Certamente por mera casualidade,
pois o templo foi construído somente em 1742, a capela apresenta uma curiosa
planta octogonal, em linha com o que terá sido a planta principal dos templos erguidos
pela ordem que o Infante dirigia, complementada com um altar de talha polícroma
composta a partir de um conjunto de índole tardo-barroca.
A capela, que terá vindo
substituir uma anterior dedicada a São Sebastião e datada do Século XVI, ocupa
posição estratégica no seio do eixo de protecção da cidade. A porta do Soar,
também conhecida como Arco dos Melos, em homenagem à família cujo solar se
encontrava a ela adossado (actual Hotel Palácio dos Melos), era uma das
principais portas de entrada na cidade e São Sebastião, a quem o templo tinha
sido dedicado, tinha como função principal proteger o espaço mais importante de
Viseu da peste e de outras enfermidades, dado ser ele o padroeiro protector contra
esse tipo de males. Por isso, mais do que por qualquer motivação de âmbito
sagrado, ocupará a actual capela a posição em que se encontra no Largo do Pinto
Gata, que era a antiga Praça da Erva.
Construída à custa das esmolas
dos devotos, terá a iniciativa da sua edificação partido de um grupo de
moradores da Praça da Erva, com a motivação de prestarem homenagem à sua
padroeira. Em 1739, o então Cónego Bernardo Pereira de Melo, em resposta à
pretensão dos moradores, assina uma escritura de doação de um conjunto de
pequenas casas com o intuito de aí se edificar o novo templo. As obras foram
conduzidas pelos pedreiros minhotos Manuel Lourenço e Manuel Ribeiro, tendo
sido necessário ao Cabido da Sé a oferta de vários apoios dado a escassez das
esmolas que os moradores conseguiram pedir.

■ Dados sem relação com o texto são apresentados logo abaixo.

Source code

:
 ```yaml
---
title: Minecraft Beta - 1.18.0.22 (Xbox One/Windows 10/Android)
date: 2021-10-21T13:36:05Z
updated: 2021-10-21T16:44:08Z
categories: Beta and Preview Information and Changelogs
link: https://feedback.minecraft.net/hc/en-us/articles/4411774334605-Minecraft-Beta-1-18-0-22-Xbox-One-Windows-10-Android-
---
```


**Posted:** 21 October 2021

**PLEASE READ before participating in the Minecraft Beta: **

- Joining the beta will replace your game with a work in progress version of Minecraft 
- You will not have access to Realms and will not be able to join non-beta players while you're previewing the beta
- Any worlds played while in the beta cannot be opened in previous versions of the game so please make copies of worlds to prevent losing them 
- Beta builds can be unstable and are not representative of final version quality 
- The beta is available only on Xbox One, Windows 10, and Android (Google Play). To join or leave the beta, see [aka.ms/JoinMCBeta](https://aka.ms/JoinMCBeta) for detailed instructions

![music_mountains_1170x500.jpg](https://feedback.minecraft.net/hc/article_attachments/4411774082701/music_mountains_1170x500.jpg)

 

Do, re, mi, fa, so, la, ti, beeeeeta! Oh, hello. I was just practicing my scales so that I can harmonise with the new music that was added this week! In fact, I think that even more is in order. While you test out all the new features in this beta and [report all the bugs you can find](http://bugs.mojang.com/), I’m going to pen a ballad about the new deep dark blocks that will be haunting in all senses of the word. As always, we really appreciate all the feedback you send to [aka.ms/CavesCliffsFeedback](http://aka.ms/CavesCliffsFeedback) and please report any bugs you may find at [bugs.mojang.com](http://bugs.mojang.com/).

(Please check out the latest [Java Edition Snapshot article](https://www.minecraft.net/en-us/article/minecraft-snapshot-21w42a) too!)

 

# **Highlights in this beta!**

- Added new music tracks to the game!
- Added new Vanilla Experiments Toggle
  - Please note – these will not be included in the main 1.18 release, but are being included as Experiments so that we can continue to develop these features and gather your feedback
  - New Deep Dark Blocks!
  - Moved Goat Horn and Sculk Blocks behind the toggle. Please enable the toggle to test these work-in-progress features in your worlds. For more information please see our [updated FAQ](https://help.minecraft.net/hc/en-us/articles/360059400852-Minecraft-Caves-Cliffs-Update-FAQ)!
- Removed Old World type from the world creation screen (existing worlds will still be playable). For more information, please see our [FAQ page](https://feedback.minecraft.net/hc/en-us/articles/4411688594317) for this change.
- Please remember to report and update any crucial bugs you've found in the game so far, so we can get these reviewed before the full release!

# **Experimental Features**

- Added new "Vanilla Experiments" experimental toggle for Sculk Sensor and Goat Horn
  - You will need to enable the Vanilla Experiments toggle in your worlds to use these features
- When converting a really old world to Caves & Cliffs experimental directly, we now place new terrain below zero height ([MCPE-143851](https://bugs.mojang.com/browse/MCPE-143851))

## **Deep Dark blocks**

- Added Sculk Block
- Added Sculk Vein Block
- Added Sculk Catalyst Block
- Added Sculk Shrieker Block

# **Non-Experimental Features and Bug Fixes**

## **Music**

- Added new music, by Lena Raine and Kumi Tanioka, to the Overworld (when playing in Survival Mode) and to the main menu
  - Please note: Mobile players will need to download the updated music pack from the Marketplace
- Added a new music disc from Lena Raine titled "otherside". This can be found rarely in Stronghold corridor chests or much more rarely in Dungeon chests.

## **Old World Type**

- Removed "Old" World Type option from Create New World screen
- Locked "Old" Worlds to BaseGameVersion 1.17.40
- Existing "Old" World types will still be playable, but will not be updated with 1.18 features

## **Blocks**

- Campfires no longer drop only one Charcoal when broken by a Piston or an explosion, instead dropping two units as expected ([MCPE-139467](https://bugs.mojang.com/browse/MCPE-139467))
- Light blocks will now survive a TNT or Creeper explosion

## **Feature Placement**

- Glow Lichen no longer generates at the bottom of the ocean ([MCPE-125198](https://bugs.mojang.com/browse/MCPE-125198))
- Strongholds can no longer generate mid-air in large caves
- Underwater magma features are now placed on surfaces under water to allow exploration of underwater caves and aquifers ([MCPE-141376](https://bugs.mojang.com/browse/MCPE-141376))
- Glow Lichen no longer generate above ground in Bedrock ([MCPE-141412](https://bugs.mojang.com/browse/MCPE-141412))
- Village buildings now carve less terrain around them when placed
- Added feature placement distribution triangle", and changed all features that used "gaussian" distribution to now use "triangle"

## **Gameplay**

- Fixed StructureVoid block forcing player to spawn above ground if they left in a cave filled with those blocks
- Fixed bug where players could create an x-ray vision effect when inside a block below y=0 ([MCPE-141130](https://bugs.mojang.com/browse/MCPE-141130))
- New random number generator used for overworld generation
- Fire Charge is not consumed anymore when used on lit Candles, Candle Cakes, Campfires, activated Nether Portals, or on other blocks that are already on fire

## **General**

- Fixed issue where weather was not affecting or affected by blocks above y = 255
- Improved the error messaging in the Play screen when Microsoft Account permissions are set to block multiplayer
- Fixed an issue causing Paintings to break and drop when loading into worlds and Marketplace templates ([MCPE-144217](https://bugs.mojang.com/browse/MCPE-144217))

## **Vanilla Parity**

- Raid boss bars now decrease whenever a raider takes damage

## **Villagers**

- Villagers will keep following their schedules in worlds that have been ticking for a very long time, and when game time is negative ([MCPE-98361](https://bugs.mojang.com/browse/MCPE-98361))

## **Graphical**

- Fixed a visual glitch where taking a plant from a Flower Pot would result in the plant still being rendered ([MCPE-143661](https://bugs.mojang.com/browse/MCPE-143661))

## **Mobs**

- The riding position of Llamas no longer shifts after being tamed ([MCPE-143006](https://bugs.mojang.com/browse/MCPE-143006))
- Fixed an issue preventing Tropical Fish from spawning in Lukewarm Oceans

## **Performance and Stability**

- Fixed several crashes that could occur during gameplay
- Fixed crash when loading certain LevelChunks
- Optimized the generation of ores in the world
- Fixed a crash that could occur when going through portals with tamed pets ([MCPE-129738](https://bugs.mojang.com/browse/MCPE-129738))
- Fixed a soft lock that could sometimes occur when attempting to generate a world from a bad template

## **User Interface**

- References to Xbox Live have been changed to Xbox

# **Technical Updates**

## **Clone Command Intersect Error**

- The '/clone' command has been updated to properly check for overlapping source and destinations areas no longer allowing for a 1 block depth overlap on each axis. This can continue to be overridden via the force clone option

O espólio, simples tal como a
formulação do próprio templo, veio da Capela de São Lázaro, que tinha sido
demolida em 1816, por iniciativa da Confraria de Nossa Senhora dos Remédio, que
tinha sido institucionalizada no ano de 1747. Depois de passar para as mãos da
família Melo, que dela se apossou em meados do Século XIX, a capela volta ao
uso público já no Século XX depois de ter sido arrematada em leilão pela
edilidade de então.
Guardiã da memória histórica da
Cidade de Viseu, ali colocada como sentinela firme que testemunha a entrada e
saída por aquela que é uma das mais importantes portas do burgo, a Capela de
Nossa Senhora dos Remédios esconde aos olhos menos atentos as memórias velhas
do Infante Dom Henrique de Portugal que, na sua planta octogonal, esconde os
desígnios mais profundos da Portugalidade e o ensejo de trazer novos mundos ao Mundo.
Enfim… a Capela de Nossa Senhora
dos Remédios, em Viseu, é testemunho vivo da própria Portugalidade.